__Required work__: Only a number is expected in reply: the number of lines below that include the word "https".

__Entries supplied__:

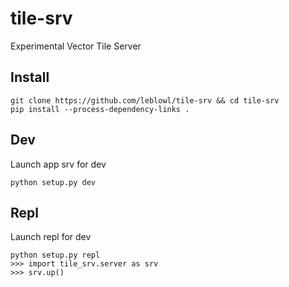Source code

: # tile-srv
Experimental Vector Tile Server

## Install
```shell
git clone https://github.com/leblowl/tile-srv && cd tile-srv
pip install --process-dependency-links .
```
## Dev
Launch app srv for dev
```shell
python setup.py dev
```

## Repl
Launch repl for dev
```shell
python setup.py repl
>>> import tile_srv.server as srv
>>> srv.up()
```
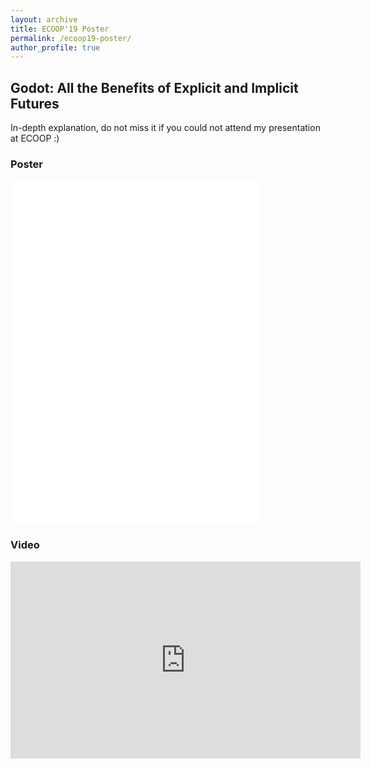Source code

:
 ```yaml
---
layout: archive
title: ECOOP'19 Poster
permalink: /ecoop19-poster/
author_profile: true
---
```


## Godot: All the Benefits of Explicit and Implicit Futures

In-depth explanation, do not miss it if you could not attend my presentation at ECOOP :)

### Poster

<embed src="files/FinalposterPortrait.pdf" type="application/pdf" width="400px" height="550px" style="width=400px; height=550px"/>

### Video

<iframe width="560" height="315" src="https://www.youtube.com/embed/lODcqlx9vKs" frameborder="0" allow="accelerometer; autoplay; encrypted-media; gyroscope; picture-in-picture" allowfullscreen></iframe>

__Reply__: 2